American heart journal (2006-12-13)
Jingzhong Ding, Barbara J Nicklas, Margaret D Fallin, Nathalie de Rekeneire, Stephen B Kritchevsky, Marco Pahor, Nicolas Rodondi, Rongling Li, Joseph M Zmuda, Tamara B Harris
ABSTRACT

The 4G allele in the promoter region of the plasminogen activator inhibitor type 1 (PAI-1) gene is associated with higher plasma PAI-1 levels and activity, but its association with cardiovascular diseases is unclear. We investigated the association of polymorphisms and common haplotypes of the PAI-1 gene with plasma PAI-1 levels, as well as the risk of myocardial infarction and stroke. This study is a prospective analysis of 2995 community-based participants (41% blacks and 51% women) aged 70 to 79 years old in the Health, Aging, and Body Composition Study. From 1997/1998 to 2001, 177 myocardial infarction events and 101 stroke events were identified. In addition to the 4G/5G polymorphism, 2 potential functional variants and other 4 haplotype-tagging variants were genotyped.
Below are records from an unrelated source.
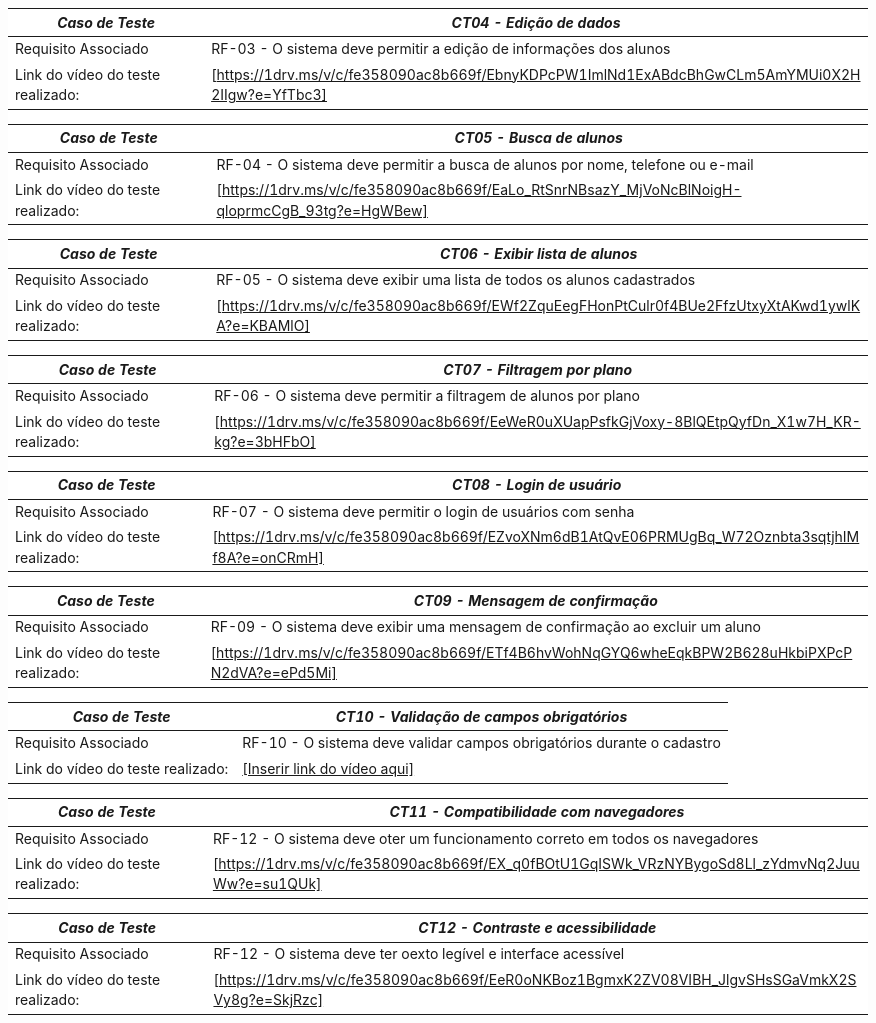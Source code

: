| *Caso de Teste* | *CT04 - Edição de dados* |
|-----------------|---------------------------|
| Requisito Associado | RF-03 - O sistema deve permitir a edição de informações dos alunos |
| Link do vídeo do teste realizado: | [https://1drv.ms/v/c/fe358090ac8b669f/EbnyKDPcPW1ImlNd1ExABdcBhGwCLm5AmYMUi0X2H2IIgw?e=YfTbc3] |

| *Caso de Teste* | *CT05 - Busca de alunos* |
|-----------------|---------------------------|
| Requisito Associado | RF-04 - O sistema deve permitir a busca de alunos por nome, telefone ou e-mail |
| Link do vídeo do teste realizado: | [https://1drv.ms/v/c/fe358090ac8b669f/EaLo_RtSnrNBsazY_MjVoNcBlNoigH-qloprmcCgB_93tg?e=HgWBew] |

| *Caso de Teste* | *CT06 - Exibir lista de alunos* |
|-----------------|---------------------------|
| Requisito Associado | RF-05 - O sistema deve exibir uma lista de todos os alunos cadastrados |
| Link do vídeo do teste realizado: | [https://1drv.ms/v/c/fe358090ac8b669f/EWf2ZquEegFHonPtCulr0f4BUe2FfzUtxyXtAKwd1ywlKA?e=KBAMlO] |

| *Caso de Teste* | *CT07 - Filtragem por plano* |
|-----------------|---------------------------|
| Requisito Associado | RF-06 - O sistema deve permitir a filtragem de alunos por plano |
| Link do vídeo do teste realizado: | [https://1drv.ms/v/c/fe358090ac8b669f/EeWeR0uXUapPsfkGjVoxy-8BlQEtpQyfDn_X1w7H_KR-kg?e=3bHFbO] |

| *Caso de Teste* | *CT08 - Login de usuário* |
|-----------------|---------------------------|
| Requisito Associado | RF-07 - O sistema deve permitir o login de usuários com senha |
| Link do vídeo do teste realizado: | [https://1drv.ms/v/c/fe358090ac8b669f/EZvoXNm6dB1AtQvE06PRMUgBq_W72Oznbta3sqtjhIMf8A?e=onCRmH] |



| *Caso de Teste* | *CT09 - Mensagem de confirmação* |
|-----------------|---------------------------|
| Requisito Associado | RF-09 - O sistema deve exibir uma mensagem de confirmação ao excluir um aluno |
| Link do vídeo do teste realizado: | [https://1drv.ms/v/c/fe358090ac8b669f/ETf4B6hvWohNqGYQ6wheEqkBPW2B628uHkbiPXPcPN2dVA?e=ePd5Mi] |

| *Caso de Teste* | *CT10 - Validação de campos obrigatórios* |
|-----------------|---------------------------|
| Requisito Associado | RF-10 - O sistema deve validar campos obrigatórios durante o cadastro |
| Link do vídeo do teste realizado: | [[Inserir link do vídeo aqui]](https://sgapucminasbr-my.sharepoint.com/personal/784254_sga_pucminas_br/_layouts/15/guestaccess.aspx?share=Efbc6KDTLFNFhrnhpSbTxX0BY0tHnLYaII1E3w0K67ydbA&nav=eyJyZWZlcnJhbEluZm8iOnsicmVmZXJyYWxBcHAiOiJPbmVEcml2ZUZvckJ1c2luZXNzIiwicmVmZXJyYWxBcHBQbGF0Zm9ybSI6IldlYiIsInJlZmVycmFsTW9kZSI6InZpZXciLCJyZWZlcnJhbFZpZXciOiJNeUZpbGVzTGlua0NvcHkifX0&e=PRLDFt) |



| *Caso de Teste* | *CT11 - Compatibilidade com navegadores* |
|-----------------|---------------------------|
| Requisito Associado | RF-12 - O sistema deve oter um funcionamento correto em todos os navegadores |
| Link do vídeo do teste realizado: | [https://1drv.ms/v/c/fe358090ac8b669f/EX_q0fBOtU1GqISWk_VRzNYBygoSd8Ll_zYdmvNq2JuuWw?e=su1QUk] |



| *Caso de Teste* | *CT12 - Contraste e acessibilidade* |
|-----------------|---------------------------|
| Requisito Associado | RF-12 - O sistema deve ter oexto legível e interface acessível |
| Link do vídeo do teste realizado: | [https://1drv.ms/v/c/fe358090ac8b669f/EeR0oNKBoz1BgmxK2ZV08VIBH_JlgvSHsSGaVmkX2SVy8g?e=SkjRzc] |
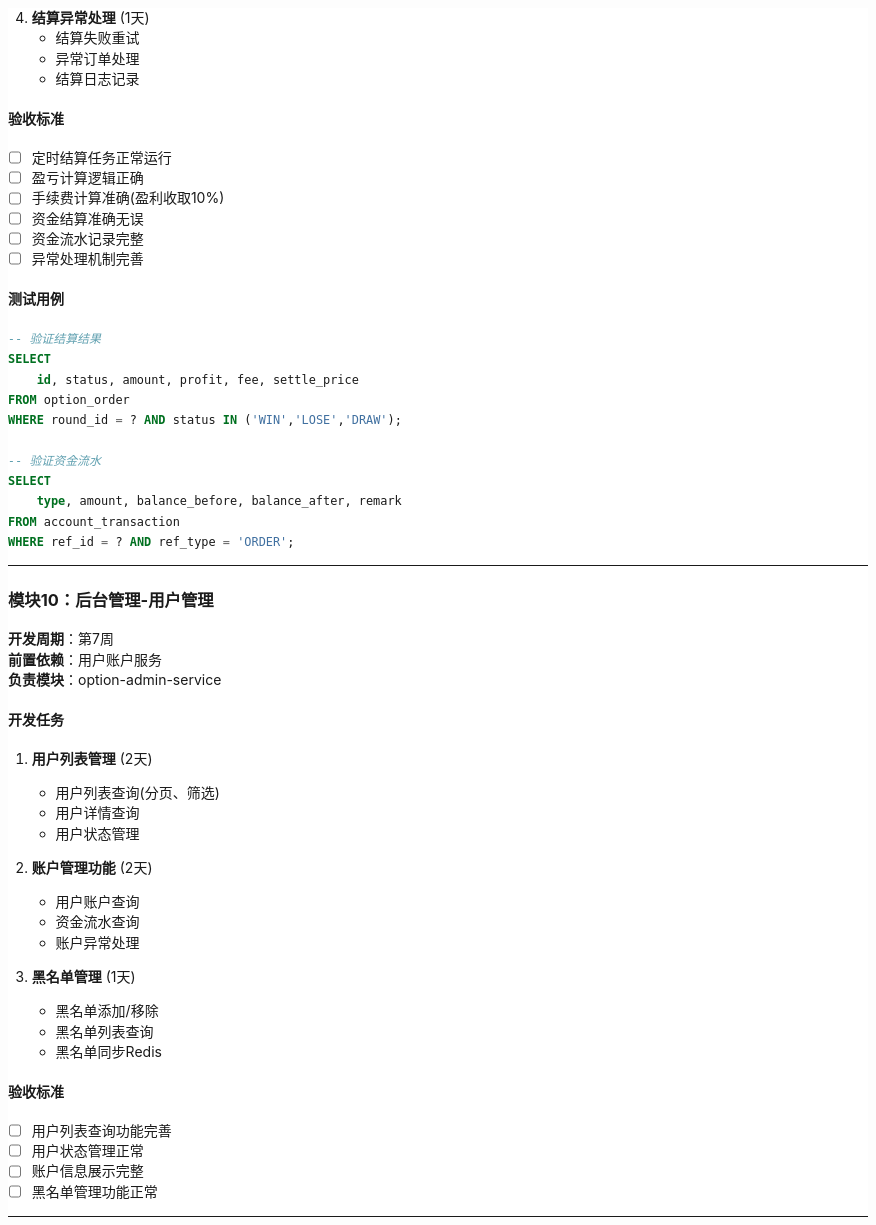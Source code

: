 4. **结算异常处理** (1天)
   - 结算失败重试
   - 异常订单处理
   - 结算日志记录

#### 验收标准
- [ ] 定时结算任务正常运行
- [ ] 盈亏计算逻辑正确
- [ ] 手续费计算准确(盈利收取10%)
- [ ] 资金结算准确无误
- [ ] 资金流水记录完整
- [ ] 异常处理机制完善

#### 测试用例
```sql
-- 验证结算结果
SELECT 
    id, status, amount, profit, fee, settle_price 
FROM option_order 
WHERE round_id = ? AND status IN ('WIN','LOSE','DRAW');

-- 验证资金流水
SELECT 
    type, amount, balance_before, balance_after, remark 
FROM account_transaction 
WHERE ref_id = ? AND ref_type = 'ORDER';
```

---

### 模块10：后台管理-用户管理
**开发周期**：第7周  
**前置依赖**：用户账户服务  
**负责模块**：option-admin-service

#### 开发任务
1. **用户列表管理** (2天)
   - 用户列表查询(分页、筛选)
   - 用户详情查询
   - 用户状态管理

2. **账户管理功能** (2天)
   - 用户账户查询
   - 资金流水查询
   - 账户异常处理

3. **黑名单管理** (1天)
   - 黑名单添加/移除
   - 黑名单列表查询
   - 黑名单同步Redis

#### 验收标准
- [ ] 用户列表查询功能完善
- [ ] 用户状态管理正常
- [ ] 账户信息展示完整
- [ ] 黑名单管理功能正常

---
In general linear models, the 4G allele was associated with higher PAI-1 levels after adjusting for age, sex, race, and site (26, 29, and 32 ng/mL for 5G/5G, 4G/5G, and 4G/4G, respectively; P for trend < .0001), but none of the other 6 polymorphisms was associated with PAI-1 levels. Haplotype analysis produced similar results. However, in Cox proportional hazard models, neither the polymorphisms nor the common haplotypes of the PAI-1 gene was associated with the risk of either myocardial infarction or stroke. The 4G allele is associated with higher PAI-1 levels, but this study does not support an association of the PAI gene polymorphisms with the risk of either myocardial infarction or stroke.